# ~DS ARCHERY ~ MARCH 25th



## elsberryshooter (Mar 13, 2012)

Hope to see everyone at our next shoot !!! 
		                2012 
                             3D ARCHERY SHOOTS
		           3584 Hwy 113 N    
		         Temple , GA   30179

DATES
*JANUARY 22nd*
*FEBUARY 12th*
MARCH 25th
APRIL 1st
MAY 6th
JUNE 17th
JULY 15th
AUGUST 26th
 ALL  ASA  class will be recognized 
 Sign in times for Registration is 9AM -3PM 	
$10.00 Fun Shoot 
 $20.00 Money shoot 
50% Payback 
WE are located approx. 7 miles north of I-20 at exit 19

Danny   770-815-8667				

Sherri   770-367-5682			 	
Hot Dog ,Chips, Drinks
Homemade Biscuits 	
Sponsors
 By:  Treetop Archery    Carrollton, GA 770-836-8891  
        Tall Tines Taxidermy  Bremen, GA 770-500-9695
         State Farm –John Gantt Dallas, GA 770-445-2237


----------



## elsberryshooter (Mar 15, 2012)

Only one more week for some 3D foam action


----------



## elsberryshooter (Mar 17, 2012)

Ttt


----------



## solocam678 (Mar 18, 2012)

Looking forward to it...should be able to make this one.


----------



## elsberryshooter (Mar 18, 2012)

Don't forget we will have 2 shoots back to back . March 25th and April 1st .  We had to do this in order to get one in for April . Hope to see all the the fellow archers there ...


----------



## elsberryshooter (Mar 19, 2012)

Looking like we are going to have some great weather on sunday !!!


----------



## noviceshooter (Mar 20, 2012)

Time to kill foam D-S style


----------



## killitgrillit (Mar 20, 2012)

noviceshooter said:


> Time to kill foam D-S style



Ya gotta hit it to kill it.


----------



## elsberryshooter (Mar 21, 2012)

Jim .... Your only suppose to close one EYE when shooting ... Not both EYE's


----------



## solocam678 (Mar 21, 2012)

Ready for some 3D!!


----------



## noviceshooter (Mar 21, 2012)

Thanks Danny, but why wait till now to tell me?


----------



## killitgrillit (Mar 21, 2012)

noviceshooter said:


> Thanks Danny, but why wait till now to tell me?
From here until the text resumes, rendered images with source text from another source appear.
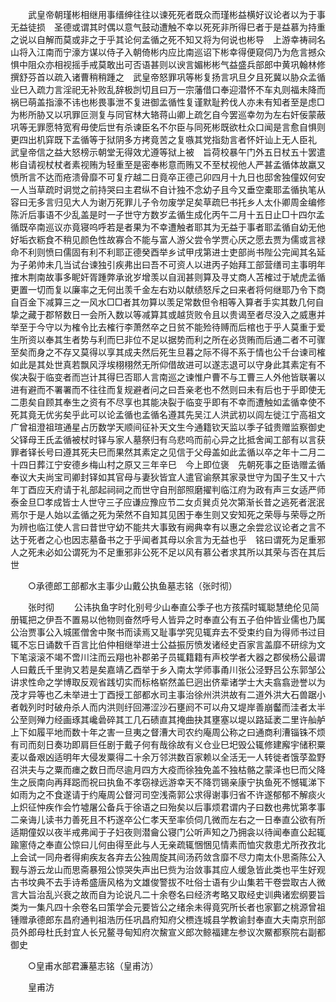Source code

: <!-- { "loadSidebar": true } -->
　　武皇帝朝瑾彬相继用事缙绅往往以谏死死者既众而瑾彬益横好议论者以为于事无益徒损　圣德或谓其时偶以意气鼓动遭触不幸以死死非所得巳者于是益慕为持重之说以自解而莫或非之于乎其论何孟循之死不知又将为何说也彬导　上游幸祷祠名山将入江南而宁濠方谋以侍子入朝倚彬内应比南巡诏下彬幸得便窥伺乃为危言撼众惧中阻众亦相视摇手戒莫敢出可否语甚则以谀言媚彬彬气益盛兵部郎中黄巩翰林修撰舒芬首以疏入诸曹稍稍踵之　武皇帝怒罪巩等彬复扬言巩旦夕且死冀以胁众孟循业巳入疏力言淫祀无补败乱辞极剀切且曰万一宗藩借口奉迎潜怀不车丸则福未降而祸巳萌盖指濠不讳也彬畏事泄不复进御孟循性复谨默耻矜伐人亦未有知者至是虑□为彬所胁又以巩罪叵测复与同官林大辂蒋山卿上疏乞自今罢巡幸勿为左右奸佞蒙蔽巩等无罪愿特宽宥毋使后世有杀谏臣名不尔臣与同死彬既欲杜众口闻是言愈自惧则更四出机穽既下孟循等于狱阴多方拷竟苦之复嗾其党指劾言者怀奸讪上无人臣礼　武皇帝信之益大怒榜示朝堂无得效尤遵等狱上被　旨荷校暴午门外五日杖五十罢遣彬自请视杖杖者素视贿为轻重至是密奉彬意而贿又不至杖视他人严甚孟循体故羸又愤所言不达而疮溃骨靡不可复疗越二日竟卒正德己卯四月十九日也邸舍独僮奴何安一人当草疏时诇觉之前持哭曰主君纵不自计独不念幼子且今又垂空橐耶孟循执笔从容曰无多言归见大人为谢万死罪儿子令勿废学足矣草疏巳书托乡人太仆卿周金编修陈沂后事语不少乱盖是时一子世守方数岁孟循生成化丙午二月十五日止□十四尔孟循既卒南巡议亦竟寝呜呼若是者果为不幸遭触者耶其为无益于事者耶孟循自幼无他好垢衣粝食不稍见颜色性故寡合不能与富人游父尝令学贾心厌之愿去贾为儒或言禄命不利则愤曰儒固有利不利耶正德癸酉举乡试甲戌第进士吏部尚书陛公完闻其名延为子弟帅未几当试台谏独引疾弗出曰吾不可资人以进丙子始拜工部营缮司主事明年搉木荆南故事多眤奸胥踵弊承讹岁增羡以自润甚则算及寻丈商人苫榷过于虓虎孟循更置一切而复以廉率之无何出羡千金左右劝以献绩怒斥之曰来者将何继耶乃令下商自百金下减算三之一风水□□者其勿算以羡足常数但令相等入算者手实其数几何自挚之藏于郡帑数日一会所入数以等减算其或越货败令且以贵谒至者尽没入之威惠并举至于今守以为榷令比去榷行李萧然卒之日贫不能殓待赙而后棺也于乎人莫重于爱生所资以奉其生者势与利而巳非位不足以据势而利之所在必货贿而后通二者不可骤至矣而身之不存又莫得以享其成夫然后死生旦暮之际不得不系于情也公千台谏司榷如此是其处世真若飘风浮埃栩栩然无所仰借故进可以遂志退可以守身此其素定有不俟决裂于临变者而岂计其得巳否耶人言南巡之谏惟户曹不与工曹三人外他皆联署以进有避而不署署而不往往而复规避者问之曰吾亲老也不然则曰未有后也于乎即使无二患矣自顾其奉生之资有不尽享也其能决裂于临变乎即有不幸而遭触如孟循幸使不死其竟无优劣矣乎此可以论孟循也孟循名遵其先吴江人洪武初以闾左徙江宁高祖文广曾祖澄祖瑄通星占历数学天顺间征补天文生今通籍钦天监以季子钺贵赠监察御史父铎母王氏孟循被杖时铎与家人墓祭归有乌悲呜而前心异之比抵舍闻工部有以言获罪者铎长号曰遵其死夫巳而果然其素定之见信于父母盖如此孟循以卒之年十二月二十四日葬江宁安德乡梅山村之原又三年辛巳　今上即位褒　先朝死事之臣诰赠孟循奉议大夫尚宝司卿封铎如其官母与妻狄皆宜人遣官谕祭其家录世守为国子生又十六年丁酉应天府请于礼部起祠祠之而世守自刑部照磨擢判临江府为政有声三女适严师泰金旦□孝成皆士人世守三子应谦应豫应节二女贞巽贞兑次第渐长昔之逃死者泯泯焉尔于是人始以孟循之死为荣然不自知其见困于奉生则又安知死之荣辱与荣辱之所为辨也临江使人言曰昔世守幼不能共大事致有阙典幸有以惠之余尝忿议论者之言不达于死者之心也因志墓备书之于乎闻者其母以余言为无益也乎　铭曰谓死为足重邪人之死未必如公谓死为不足重邪非公死不足以风有慕公者求其所以其荣与否在其后世 

　　○承德郎工部都水主事少山戴公执鱼墓志铭（张时彻） 

　　张时彻 
　　公讳执鱼字时化别号少山奉直公季子也方孩孺时辄聪慧绝伦见简册辄把之伊吾不置易以他物则奋然呼号人皆异之时奉直公有五子伯仲皆业儒也乃属公治贾事公入城匿僧舍中聚书而读焉又耻事学究见辄弃去不受束约自为得师书过目辄不忘日诵数千百言比伯仲相继举进士公益振厉愤发诸经史百家言盖靡不研综为文下笔滚滚不竭不啻川注而云翔也补郡弟子员辄籍籍有声校学者大器之郡侯杨公最谓人曰戴氏千里驹又若是矣嘉靖乙酉举于乡入南太学师事甬川张公泾野吕公东郭邹公讲求性命之学博取反观省践切实而标格崭然盖巳迥出侪辈诸学士大夫翕翕逊誉以为茂才异等也乙未举进士丁酉授工部都水司主事治徐州洪洪故有二道外洪大石兽踞小者戟列时时破舟杀人而内洪则纡回滞涩沙石壅阏不可以舟又堤岸善崩齾而洼者太半公至则殚力经画琢其巉碞碎其工几石碛直其掩曲抉其壅塞以堤以路延袤二里许舢舻上下如履平地而数十年之害一旦夷之督漕大司农约庵周公称之曰通商利漕锱铢不烦有司而刻日奏功即肩巨任剧于戴子何有哉徐故有义仓业巳圯毁公辄修建廨宇储积粟麦以备艰凶适明年大侵发粟得二十余万邻洪数百家赖以全活无一人转徙者饿莩盈野召洪夫与之粟而瘗之数日而尽逾月四方大疫而徐独免盖不独枯骼之蒙泽也巳而父降生之辰南向再拜跽而祝曰执鱼不孝窃禄远游幸天不降罚锡亲康宁执鱼死不憾辄涕下如雨为之不食遂请于约庵周公督河司空浅斋郭公求得谢事归省不许遂郁郁不解痰火上炽征忡疾作会竹墟屠公备兵于徐语之曰殆矣以后事烦君谓内子曰数也弗忧第孝事二亲诲儿读书力善死且不朽遂卒公仁孝天至率侦伺几微而左右之一日奉直公欲有所适期僮奴以夜半戒弗闻于子妇夜则潜龠公寝门公听声知之乃拥衾以待闻奉直公起辄踰窻侍之奉直公惊曰儿何由得至此与人无亲疏辄悃悃见情素而恤灾救患尤所孜孜北上会试一同舟者得痢疾友各弃去公独周旋其间汤药敛含靡不尽力南太仆思斋陈公入觐与游云龙山而思斋暴殂公惊哭失声出巳赀为治敛事其应人缓急皆此类也平生好观古书坟典不去手诗希盛唐风格为文雄俊警拔不吐俗士语有少山集若干卷尝取古人微言大旨治乱兴衰之故而自为论说凡二十余卷名曰经济考略又取经史训典诸宏纲要旨类为一集凡四十余卷名曰策学会元要皆公之绪余未得竟究所长者也家鄞之桃源曾祖锺赠承德郎东昌府通判祖浩历任巩昌府知府父槚连城县学教谕封奉直大夫南京刑部员外郎母杜氏封宜人长兄鳌寻甸知府次鯬宣义郎次鲸福建左参议次鱀都察院右副都御史 

　　○皇甫水部君濂墓志铭（皇甫汸） 

　　皇甫汸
Because its been alot of fun up to this point.


----------



## noviceshooter (Mar 21, 2012)

The fun part is what its all about, I hope everybody remembers that when I learn to shoot


----------



## elsberryshooter (Mar 21, 2012)

noviceshooter said:


> The fun part is what its all about, I hope everybody remembers that when I learn to shoot



I think you well on your way.


----------



## passthru24 (Mar 21, 2012)

noviceshooter said:


> The fun part is what its all about, I hope everybody remembers that when I learn to shoot



Ok, get off the little bus and learn something,,,, You'll be fine just don't try so hard, and I'll be glad to see you be Chuck ,,,


----------



## noviceshooter (Mar 22, 2012)

bump


----------



## elsberryshooter (Mar 22, 2012)

passthru24 said:


> Ok, get off the little bus and learn something,,,, You'll be fine just don't try so hard, and I'll be glad to see you be Chuck ,,,



Surely you want put him in that class .


----------



## elsberryshooter (Mar 23, 2012)

Jim.. make sure you get your glasses all cleaned up


----------



## elsberryshooter (Mar 24, 2012)

For the cause goin out to sit it up, everyone get y'all a turkey this mourning then come on out and shoot some foam tomorrow .


----------



## Bow addiction (Mar 24, 2012)

we will be there fly the colors lol the hole family is shooting!!!


----------



## Big John (Mar 24, 2012)

K45 Here We come.......


----------



## killitgrillit (Mar 25, 2012)

On the way, ready to kill some foam


----------



## GaBuckSlammer (Mar 25, 2012)

Had a good time! Good course! Didn't shoot all that great fighting the wind, but hey, that's part of it. 

See yall again!


----------



## Big John (Mar 25, 2012)

Had a blast.. Wind and putting up with this guy I shot with


----------



## KillZone (Mar 25, 2012)

Excellent range set up, shot good and had alot of fun,  thanx guys. U posting scores tonight?


----------



## elsberryshooter (Mar 25, 2012)

I have the scores posted on a NEW threade


----------



## secondseason (Mar 27, 2012)

you guys take your problems to pm's  the airing of them is not permitted on the open forum.


----------



## secondseason (Mar 27, 2012)

Again, this forum & this thread in particular is not the platform to express your displeasure.


----------